| PROBLEM DESCRIPTION |
Leave out the pictures, and retype only the lines from the beginning of the material through the line that contains "#### [【网海拾贝】中共是中国实现民", including both.

"""

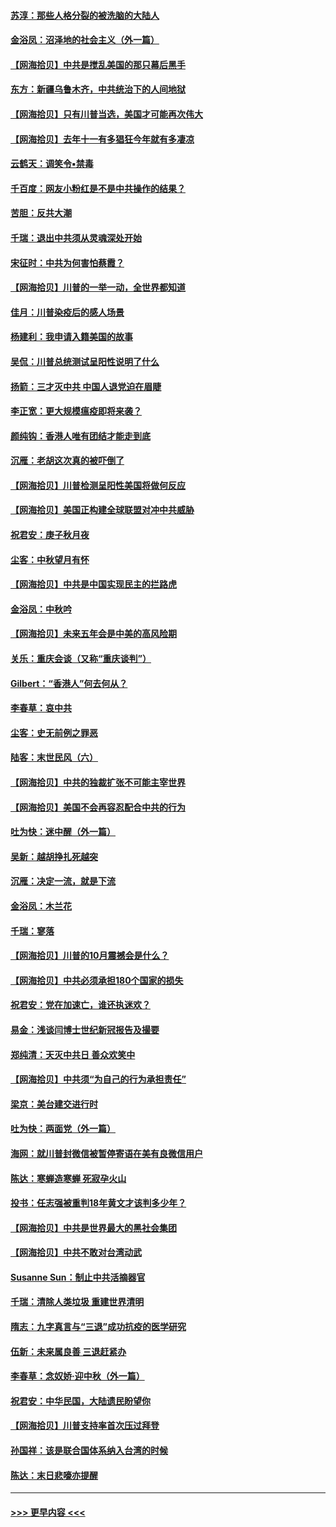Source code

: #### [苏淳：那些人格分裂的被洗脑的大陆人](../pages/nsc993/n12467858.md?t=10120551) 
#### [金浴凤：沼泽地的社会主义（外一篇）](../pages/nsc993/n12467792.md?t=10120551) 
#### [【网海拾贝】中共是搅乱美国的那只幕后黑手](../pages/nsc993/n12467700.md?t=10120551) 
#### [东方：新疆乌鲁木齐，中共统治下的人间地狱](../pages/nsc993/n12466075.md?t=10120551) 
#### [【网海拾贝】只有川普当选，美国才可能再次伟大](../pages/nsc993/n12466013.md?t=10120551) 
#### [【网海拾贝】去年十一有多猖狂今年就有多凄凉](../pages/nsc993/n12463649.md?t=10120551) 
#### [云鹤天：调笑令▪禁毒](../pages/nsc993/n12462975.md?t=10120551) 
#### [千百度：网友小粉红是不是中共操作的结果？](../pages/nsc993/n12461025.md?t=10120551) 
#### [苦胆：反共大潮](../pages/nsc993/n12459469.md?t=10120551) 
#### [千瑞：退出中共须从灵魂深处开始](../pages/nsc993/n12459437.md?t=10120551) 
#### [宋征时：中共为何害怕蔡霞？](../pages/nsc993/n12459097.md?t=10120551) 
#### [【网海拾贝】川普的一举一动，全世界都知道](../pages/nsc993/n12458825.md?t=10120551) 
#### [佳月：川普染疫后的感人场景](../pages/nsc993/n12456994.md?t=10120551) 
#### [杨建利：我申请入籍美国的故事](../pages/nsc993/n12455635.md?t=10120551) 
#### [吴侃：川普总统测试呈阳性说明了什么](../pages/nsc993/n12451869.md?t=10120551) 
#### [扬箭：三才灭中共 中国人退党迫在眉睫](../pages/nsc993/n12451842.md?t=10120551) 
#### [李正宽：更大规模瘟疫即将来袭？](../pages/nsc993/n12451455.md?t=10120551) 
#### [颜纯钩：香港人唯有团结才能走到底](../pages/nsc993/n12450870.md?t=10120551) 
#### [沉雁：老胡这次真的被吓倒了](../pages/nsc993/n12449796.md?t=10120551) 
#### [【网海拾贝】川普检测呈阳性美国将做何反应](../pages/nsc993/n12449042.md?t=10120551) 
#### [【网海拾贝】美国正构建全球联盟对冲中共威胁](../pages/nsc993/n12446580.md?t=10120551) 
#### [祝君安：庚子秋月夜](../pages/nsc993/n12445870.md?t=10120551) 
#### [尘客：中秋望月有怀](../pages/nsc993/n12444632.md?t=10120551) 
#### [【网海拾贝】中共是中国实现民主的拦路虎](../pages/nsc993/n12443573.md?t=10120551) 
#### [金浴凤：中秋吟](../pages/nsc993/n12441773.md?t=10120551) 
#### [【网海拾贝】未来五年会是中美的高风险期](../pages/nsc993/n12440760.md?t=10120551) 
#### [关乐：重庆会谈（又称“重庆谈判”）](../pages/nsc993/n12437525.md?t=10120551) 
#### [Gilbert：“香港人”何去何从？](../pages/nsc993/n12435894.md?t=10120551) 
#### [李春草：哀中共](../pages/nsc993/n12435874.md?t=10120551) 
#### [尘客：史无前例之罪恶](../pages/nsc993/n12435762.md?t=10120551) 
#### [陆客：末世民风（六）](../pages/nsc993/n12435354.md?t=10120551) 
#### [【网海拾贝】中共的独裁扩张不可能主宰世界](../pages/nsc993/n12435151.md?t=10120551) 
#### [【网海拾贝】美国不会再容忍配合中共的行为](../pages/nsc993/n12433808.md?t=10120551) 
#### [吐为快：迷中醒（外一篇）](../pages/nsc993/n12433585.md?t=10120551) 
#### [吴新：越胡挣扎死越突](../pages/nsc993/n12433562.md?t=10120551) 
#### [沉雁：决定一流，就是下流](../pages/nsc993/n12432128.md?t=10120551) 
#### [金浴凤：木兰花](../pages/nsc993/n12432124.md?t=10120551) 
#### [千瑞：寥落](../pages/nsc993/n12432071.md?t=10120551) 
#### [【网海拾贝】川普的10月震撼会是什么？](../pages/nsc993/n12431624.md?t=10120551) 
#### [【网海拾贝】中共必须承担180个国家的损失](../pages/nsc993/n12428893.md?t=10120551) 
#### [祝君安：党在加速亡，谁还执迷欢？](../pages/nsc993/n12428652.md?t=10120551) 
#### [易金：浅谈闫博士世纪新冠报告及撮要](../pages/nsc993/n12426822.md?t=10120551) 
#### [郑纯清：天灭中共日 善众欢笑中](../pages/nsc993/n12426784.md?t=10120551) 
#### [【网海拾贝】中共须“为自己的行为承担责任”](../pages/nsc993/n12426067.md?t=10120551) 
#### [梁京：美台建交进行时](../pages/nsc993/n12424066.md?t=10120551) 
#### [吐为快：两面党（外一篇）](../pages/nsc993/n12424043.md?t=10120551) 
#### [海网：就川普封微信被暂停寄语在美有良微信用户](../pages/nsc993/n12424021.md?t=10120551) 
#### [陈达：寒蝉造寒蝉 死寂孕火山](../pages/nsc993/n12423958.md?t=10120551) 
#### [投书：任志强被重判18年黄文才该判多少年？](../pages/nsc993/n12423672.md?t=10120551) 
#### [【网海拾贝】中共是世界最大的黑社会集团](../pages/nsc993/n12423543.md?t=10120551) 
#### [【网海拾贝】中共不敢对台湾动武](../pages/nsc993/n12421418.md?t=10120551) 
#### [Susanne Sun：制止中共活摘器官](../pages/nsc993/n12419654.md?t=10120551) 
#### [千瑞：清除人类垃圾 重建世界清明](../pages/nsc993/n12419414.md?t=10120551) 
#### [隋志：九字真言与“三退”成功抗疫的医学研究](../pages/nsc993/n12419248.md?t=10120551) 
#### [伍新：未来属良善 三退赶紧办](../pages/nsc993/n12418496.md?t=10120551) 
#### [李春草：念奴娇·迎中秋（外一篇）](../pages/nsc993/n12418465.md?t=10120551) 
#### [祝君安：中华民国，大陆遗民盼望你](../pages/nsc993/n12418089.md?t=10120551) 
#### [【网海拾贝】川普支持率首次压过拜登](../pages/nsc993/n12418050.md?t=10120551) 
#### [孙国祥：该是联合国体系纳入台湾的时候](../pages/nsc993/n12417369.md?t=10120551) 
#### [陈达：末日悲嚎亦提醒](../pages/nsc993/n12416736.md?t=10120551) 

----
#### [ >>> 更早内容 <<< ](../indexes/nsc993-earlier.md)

"""

| ANSWER SECTION |
Source code

: #### [苏淳：那些人格分裂的被洗脑的大陆人](../pages/nsc993/n12467858.md?t=10120551) 
#### [金浴凤：沼泽地的社会主义（外一篇）](../pages/nsc993/n12467792.md?t=10120551) 
#### [【网海拾贝】中共是搅乱美国的那只幕后黑手](../pages/nsc993/n12467700.md?t=10120551) 
#### [东方：新疆乌鲁木齐，中共统治下的人间地狱](../pages/nsc993/n12466075.md?t=10120551) 
#### [【网海拾贝】只有川普当选，美国才可能再次伟大](../pages/nsc993/n12466013.md?t=10120551) 
#### [【网海拾贝】去年十一有多猖狂今年就有多凄凉](../pages/nsc993/n12463649.md?t=10120551) 
#### [云鹤天：调笑令▪禁毒](../pages/nsc993/n12462975.md?t=10120551) 
#### [千百度：网友小粉红是不是中共操作的结果？](../pages/nsc993/n12461025.md?t=10120551) 
#### [苦胆：反共大潮](../pages/nsc993/n12459469.md?t=10120551) 
#### [千瑞：退出中共须从灵魂深处开始](../pages/nsc993/n12459437.md?t=10120551) 
#### [宋征时：中共为何害怕蔡霞？](../pages/nsc993/n12459097.md?t=10120551) 
#### [【网海拾贝】川普的一举一动，全世界都知道](../pages/nsc993/n12458825.md?t=10120551) 
#### [佳月：川普染疫后的感人场景](../pages/nsc993/n12456994.md?t=10120551) 
#### [杨建利：我申请入籍美国的故事](../pages/nsc993/n12455635.md?t=10120551) 
#### [吴侃：川普总统测试呈阳性说明了什么](../pages/nsc993/n12451869.md?t=10120551) 
#### [扬箭：三才灭中共 中国人退党迫在眉睫](../pages/nsc993/n12451842.md?t=10120551) 
#### [李正宽：更大规模瘟疫即将来袭？](../pages/nsc993/n12451455.md?t=10120551) 
#### [颜纯钩：香港人唯有团结才能走到底](../pages/nsc993/n12450870.md?t=10120551) 
#### [沉雁：老胡这次真的被吓倒了](../pages/nsc993/n12449796.md?t=10120551) 
#### [【网海拾贝】川普检测呈阳性美国将做何反应](../pages/nsc993/n12449042.md?t=10120551) 
#### [【网海拾贝】美国正构建全球联盟对冲中共威胁](../pages/nsc993/n12446580.md?t=10120551) 
#### [祝君安：庚子秋月夜](../pages/nsc993/n12445870.md?t=10120551) 
#### [尘客：中秋望月有怀](../pages/nsc993/n12444632.md?t=10120551) 
#### [【网海拾贝】中共是中国实现民主的拦路虎](../pages/nsc993/n12443573.md?t=10120551) 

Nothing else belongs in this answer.